──────── Given data

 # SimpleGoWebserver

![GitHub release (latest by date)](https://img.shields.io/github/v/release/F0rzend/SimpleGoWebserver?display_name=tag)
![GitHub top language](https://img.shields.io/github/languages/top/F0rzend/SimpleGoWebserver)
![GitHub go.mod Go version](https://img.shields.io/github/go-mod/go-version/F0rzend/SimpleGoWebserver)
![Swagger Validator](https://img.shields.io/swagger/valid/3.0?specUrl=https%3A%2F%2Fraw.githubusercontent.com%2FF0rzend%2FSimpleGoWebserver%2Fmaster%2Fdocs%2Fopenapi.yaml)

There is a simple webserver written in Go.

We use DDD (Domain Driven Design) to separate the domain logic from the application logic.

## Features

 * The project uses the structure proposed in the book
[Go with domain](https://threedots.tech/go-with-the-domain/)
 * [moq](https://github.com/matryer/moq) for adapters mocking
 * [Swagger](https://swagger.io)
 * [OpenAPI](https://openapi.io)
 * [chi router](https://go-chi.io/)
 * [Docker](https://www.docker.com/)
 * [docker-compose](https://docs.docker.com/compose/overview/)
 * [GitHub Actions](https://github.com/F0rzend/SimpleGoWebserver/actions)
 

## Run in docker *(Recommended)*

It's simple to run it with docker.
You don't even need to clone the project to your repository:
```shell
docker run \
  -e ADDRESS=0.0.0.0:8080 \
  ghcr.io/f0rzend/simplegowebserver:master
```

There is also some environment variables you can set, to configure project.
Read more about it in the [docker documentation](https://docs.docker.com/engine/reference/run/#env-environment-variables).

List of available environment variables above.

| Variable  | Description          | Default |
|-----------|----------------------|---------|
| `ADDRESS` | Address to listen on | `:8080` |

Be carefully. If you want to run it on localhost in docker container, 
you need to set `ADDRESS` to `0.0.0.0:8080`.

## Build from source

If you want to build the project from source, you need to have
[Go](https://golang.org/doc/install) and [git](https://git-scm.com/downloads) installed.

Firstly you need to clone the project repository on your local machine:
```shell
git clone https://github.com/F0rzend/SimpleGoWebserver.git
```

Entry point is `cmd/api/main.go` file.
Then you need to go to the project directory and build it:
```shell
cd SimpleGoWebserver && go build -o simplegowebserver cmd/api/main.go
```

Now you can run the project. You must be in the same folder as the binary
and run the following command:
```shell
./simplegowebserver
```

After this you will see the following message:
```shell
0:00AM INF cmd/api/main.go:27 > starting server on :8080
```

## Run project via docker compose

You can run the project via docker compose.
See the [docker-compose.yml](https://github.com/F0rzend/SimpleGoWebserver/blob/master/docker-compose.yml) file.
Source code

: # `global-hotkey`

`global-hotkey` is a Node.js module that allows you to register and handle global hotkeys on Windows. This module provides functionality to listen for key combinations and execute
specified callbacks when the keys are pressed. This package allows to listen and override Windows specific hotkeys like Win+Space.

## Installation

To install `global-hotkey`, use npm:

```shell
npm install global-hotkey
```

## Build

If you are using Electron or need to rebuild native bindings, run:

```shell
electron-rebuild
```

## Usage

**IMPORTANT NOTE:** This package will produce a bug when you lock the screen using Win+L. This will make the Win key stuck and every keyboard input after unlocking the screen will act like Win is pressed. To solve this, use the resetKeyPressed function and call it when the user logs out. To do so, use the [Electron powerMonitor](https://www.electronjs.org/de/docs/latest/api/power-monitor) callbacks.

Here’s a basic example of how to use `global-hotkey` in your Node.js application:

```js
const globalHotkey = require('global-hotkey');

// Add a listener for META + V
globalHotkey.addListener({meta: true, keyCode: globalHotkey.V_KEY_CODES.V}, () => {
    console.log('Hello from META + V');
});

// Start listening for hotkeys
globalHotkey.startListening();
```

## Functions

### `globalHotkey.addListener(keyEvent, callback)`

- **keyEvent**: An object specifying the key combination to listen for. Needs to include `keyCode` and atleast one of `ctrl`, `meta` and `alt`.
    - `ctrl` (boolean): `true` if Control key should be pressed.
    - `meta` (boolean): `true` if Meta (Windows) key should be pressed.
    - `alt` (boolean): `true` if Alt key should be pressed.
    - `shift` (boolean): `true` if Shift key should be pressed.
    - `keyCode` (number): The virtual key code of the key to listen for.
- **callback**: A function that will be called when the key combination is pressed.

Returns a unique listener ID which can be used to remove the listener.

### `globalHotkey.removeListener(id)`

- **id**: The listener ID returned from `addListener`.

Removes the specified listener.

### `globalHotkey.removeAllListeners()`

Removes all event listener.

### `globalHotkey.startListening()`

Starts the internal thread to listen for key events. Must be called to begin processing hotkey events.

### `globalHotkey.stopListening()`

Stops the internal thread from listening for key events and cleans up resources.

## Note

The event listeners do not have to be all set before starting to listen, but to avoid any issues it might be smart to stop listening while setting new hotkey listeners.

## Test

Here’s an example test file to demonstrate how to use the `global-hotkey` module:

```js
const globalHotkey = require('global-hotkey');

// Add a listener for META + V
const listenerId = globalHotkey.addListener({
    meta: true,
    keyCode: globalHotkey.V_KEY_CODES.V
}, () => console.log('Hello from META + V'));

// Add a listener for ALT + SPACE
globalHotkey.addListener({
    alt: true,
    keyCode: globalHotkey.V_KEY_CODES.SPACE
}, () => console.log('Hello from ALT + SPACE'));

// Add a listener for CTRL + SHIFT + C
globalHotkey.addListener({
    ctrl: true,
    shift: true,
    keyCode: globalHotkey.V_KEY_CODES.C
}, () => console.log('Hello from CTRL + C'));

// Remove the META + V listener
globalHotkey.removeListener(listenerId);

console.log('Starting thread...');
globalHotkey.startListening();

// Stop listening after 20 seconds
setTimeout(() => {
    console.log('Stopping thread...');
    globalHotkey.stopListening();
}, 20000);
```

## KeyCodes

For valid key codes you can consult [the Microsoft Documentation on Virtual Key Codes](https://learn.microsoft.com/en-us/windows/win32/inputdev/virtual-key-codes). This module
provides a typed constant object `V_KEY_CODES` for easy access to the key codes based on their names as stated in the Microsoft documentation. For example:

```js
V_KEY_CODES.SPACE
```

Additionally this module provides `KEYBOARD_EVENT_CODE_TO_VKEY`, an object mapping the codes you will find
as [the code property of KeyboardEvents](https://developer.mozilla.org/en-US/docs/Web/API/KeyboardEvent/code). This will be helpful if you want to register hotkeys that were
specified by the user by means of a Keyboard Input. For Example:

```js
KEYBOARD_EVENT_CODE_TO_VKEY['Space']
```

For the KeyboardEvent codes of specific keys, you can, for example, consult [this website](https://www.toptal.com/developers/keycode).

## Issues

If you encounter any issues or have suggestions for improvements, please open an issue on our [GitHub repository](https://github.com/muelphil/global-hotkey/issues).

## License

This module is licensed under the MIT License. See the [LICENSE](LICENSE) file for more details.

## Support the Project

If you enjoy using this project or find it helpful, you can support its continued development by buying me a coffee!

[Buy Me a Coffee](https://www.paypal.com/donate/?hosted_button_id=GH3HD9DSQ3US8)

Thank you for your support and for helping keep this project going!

────────────────
──────── Given data

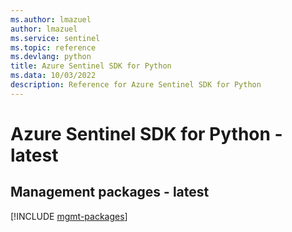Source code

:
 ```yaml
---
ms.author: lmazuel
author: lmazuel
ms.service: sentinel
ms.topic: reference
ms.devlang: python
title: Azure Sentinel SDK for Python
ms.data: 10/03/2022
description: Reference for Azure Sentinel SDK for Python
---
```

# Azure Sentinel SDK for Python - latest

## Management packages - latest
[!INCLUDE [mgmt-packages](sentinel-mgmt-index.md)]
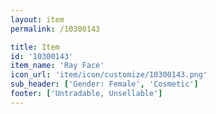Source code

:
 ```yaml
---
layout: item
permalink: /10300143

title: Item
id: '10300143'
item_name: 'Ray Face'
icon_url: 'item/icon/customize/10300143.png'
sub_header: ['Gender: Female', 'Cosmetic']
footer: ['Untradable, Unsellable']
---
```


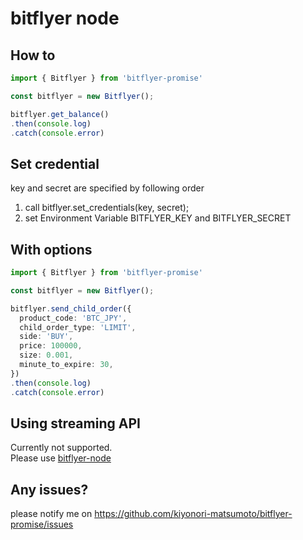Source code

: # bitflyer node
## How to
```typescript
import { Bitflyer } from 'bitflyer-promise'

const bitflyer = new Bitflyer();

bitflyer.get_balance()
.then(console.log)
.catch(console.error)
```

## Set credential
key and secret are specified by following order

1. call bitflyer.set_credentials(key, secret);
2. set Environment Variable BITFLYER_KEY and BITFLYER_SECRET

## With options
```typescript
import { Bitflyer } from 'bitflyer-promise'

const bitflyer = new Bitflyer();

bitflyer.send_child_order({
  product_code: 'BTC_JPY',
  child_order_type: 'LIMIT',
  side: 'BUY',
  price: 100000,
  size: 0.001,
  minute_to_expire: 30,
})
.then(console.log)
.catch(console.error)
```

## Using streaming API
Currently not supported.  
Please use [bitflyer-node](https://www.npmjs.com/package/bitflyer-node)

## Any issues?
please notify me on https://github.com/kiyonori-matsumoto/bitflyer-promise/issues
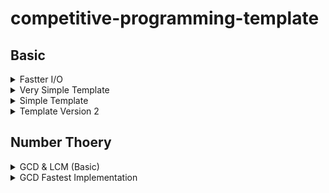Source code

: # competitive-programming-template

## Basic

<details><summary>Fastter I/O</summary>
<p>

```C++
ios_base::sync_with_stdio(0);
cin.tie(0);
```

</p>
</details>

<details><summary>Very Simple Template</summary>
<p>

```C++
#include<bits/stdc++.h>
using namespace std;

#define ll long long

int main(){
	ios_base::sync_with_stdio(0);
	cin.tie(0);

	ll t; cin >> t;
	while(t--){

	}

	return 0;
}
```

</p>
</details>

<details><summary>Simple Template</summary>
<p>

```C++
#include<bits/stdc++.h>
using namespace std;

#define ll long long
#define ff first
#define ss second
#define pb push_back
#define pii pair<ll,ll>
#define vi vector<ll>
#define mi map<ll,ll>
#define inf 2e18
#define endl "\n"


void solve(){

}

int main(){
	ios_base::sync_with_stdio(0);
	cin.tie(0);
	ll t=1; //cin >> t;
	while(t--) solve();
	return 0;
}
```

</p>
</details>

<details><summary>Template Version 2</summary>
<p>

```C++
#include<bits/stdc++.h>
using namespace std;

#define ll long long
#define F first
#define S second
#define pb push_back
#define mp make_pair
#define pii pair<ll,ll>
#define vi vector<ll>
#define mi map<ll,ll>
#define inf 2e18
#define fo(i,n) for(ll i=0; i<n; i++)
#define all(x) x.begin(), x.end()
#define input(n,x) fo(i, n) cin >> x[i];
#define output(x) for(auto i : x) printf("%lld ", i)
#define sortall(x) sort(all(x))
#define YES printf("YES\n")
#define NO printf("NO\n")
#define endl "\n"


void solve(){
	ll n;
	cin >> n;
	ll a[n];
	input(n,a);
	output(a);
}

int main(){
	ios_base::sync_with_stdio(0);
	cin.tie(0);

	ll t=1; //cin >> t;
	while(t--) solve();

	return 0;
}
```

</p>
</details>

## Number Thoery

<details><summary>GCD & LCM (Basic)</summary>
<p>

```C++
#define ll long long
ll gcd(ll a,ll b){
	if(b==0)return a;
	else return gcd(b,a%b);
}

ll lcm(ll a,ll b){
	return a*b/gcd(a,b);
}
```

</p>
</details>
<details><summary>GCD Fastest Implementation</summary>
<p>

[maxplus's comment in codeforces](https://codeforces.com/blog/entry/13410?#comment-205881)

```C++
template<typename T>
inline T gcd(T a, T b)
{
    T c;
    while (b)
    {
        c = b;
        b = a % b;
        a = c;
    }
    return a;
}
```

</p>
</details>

────────────────
──────── Given data

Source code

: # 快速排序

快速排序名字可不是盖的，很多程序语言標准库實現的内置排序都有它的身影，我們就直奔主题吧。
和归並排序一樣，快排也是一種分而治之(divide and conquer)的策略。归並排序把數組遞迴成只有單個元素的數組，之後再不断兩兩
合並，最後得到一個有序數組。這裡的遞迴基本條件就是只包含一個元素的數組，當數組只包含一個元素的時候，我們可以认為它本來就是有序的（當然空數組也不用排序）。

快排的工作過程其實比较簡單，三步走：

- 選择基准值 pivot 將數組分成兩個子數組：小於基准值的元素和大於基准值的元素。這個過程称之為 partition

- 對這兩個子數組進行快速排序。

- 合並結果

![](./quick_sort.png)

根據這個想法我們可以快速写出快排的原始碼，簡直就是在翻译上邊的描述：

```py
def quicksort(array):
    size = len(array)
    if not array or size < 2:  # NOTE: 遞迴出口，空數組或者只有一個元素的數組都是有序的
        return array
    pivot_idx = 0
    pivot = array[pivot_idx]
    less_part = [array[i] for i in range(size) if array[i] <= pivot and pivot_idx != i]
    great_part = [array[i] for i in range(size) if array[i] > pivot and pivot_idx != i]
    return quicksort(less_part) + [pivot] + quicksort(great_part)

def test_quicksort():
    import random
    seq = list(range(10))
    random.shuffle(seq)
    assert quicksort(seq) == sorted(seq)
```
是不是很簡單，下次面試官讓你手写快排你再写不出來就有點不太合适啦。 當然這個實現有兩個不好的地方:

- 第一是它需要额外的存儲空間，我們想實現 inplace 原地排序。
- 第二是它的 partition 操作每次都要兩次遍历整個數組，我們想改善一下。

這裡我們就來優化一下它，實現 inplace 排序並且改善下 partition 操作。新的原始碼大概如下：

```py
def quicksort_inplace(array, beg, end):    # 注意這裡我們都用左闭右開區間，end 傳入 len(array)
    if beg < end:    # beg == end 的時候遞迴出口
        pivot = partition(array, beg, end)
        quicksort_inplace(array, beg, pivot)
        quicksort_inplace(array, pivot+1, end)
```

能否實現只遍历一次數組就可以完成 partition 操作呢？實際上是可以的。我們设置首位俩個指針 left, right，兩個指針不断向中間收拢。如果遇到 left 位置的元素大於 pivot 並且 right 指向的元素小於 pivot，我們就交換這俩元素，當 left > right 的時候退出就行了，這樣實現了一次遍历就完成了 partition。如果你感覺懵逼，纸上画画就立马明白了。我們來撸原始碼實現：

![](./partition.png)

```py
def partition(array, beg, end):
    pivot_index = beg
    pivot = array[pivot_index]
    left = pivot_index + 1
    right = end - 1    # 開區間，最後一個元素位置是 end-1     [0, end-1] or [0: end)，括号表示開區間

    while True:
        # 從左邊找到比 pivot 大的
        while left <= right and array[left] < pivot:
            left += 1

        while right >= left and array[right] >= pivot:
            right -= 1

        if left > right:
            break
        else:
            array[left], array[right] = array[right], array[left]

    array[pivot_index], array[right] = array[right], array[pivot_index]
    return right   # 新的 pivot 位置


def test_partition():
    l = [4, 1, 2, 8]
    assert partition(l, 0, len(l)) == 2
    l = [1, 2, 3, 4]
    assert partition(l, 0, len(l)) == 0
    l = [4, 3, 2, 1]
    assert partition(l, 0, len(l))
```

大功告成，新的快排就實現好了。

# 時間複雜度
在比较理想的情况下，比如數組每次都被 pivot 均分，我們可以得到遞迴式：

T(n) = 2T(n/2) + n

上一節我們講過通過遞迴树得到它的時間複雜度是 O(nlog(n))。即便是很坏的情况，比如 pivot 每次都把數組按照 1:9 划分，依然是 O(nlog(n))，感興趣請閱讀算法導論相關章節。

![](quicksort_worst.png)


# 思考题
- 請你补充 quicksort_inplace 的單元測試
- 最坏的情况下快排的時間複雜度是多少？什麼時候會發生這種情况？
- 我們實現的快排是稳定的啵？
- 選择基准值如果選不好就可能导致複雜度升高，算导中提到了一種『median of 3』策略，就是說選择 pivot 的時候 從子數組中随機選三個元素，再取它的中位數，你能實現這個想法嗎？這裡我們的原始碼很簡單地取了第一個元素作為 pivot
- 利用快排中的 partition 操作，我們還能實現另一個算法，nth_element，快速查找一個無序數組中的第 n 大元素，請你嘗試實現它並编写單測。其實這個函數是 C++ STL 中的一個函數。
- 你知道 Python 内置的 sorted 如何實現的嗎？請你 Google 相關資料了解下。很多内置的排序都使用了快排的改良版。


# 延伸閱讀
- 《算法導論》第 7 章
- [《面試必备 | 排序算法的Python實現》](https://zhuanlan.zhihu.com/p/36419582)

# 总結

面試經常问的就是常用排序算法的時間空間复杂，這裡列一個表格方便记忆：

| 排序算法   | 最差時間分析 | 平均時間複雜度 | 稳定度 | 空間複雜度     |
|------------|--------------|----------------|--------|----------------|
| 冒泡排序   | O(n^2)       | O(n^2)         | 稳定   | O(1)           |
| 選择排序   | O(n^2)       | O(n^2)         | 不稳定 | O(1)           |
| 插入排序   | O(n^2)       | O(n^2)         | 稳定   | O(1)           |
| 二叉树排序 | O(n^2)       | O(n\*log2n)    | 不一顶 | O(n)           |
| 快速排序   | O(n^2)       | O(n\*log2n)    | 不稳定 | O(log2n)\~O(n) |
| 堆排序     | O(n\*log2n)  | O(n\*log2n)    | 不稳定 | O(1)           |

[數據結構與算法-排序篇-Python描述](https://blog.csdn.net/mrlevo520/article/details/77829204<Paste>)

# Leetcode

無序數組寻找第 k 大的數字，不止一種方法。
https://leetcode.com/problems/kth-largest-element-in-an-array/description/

────────────────

Go to the line with "# SimpleGoWebserver" in the entries above and repeat every line from there through the line with "It's simple to run it with docker.", exactly and with no other text.

[Task response]
 # SimpleGoWebserver

![GitHub release (latest by date)](https://img.shields.io/github/v/release/F0rzend/SimpleGoWebserver?display_name=tag)
![GitHub top language](https://img.shields.io/github/languages/top/F0rzend/SimpleGoWebserver)
![GitHub go.mod Go version](https://img.shields.io/github/go-mod/go-version/F0rzend/SimpleGoWebserver)
![Swagger Validator](https://img.shields.io/swagger/valid/3.0?specUrl=https%3A%2F%2Fraw.githubusercontent.com%2FF0rzend%2FSimpleGoWebserver%2Fmaster%2Fdocs%2Fopenapi.yaml)

There is a simple webserver written in Go.

We use DDD (Domain Driven Design) to separate the domain logic from the application logic.

## Features

 * The project uses the structure proposed in the book
[Go with domain](https://threedots.tech/go-with-the-domain/)
 * [moq](https://github.com/matryer/moq) for adapters mocking
 * [Swagger](https://swagger.io)
 * [OpenAPI](https://openapi.io)
 * [chi router](https://go-chi.io/)
 * [Docker](https://www.docker.com/)
 * [docker-compose](https://docs.docker.com/compose/overview/)
 * [GitHub Actions](https://github.com/F0rzend/SimpleGoWebserver/actions)
 

## Run in docker *(Recommended)*

It's simple to run it with docker.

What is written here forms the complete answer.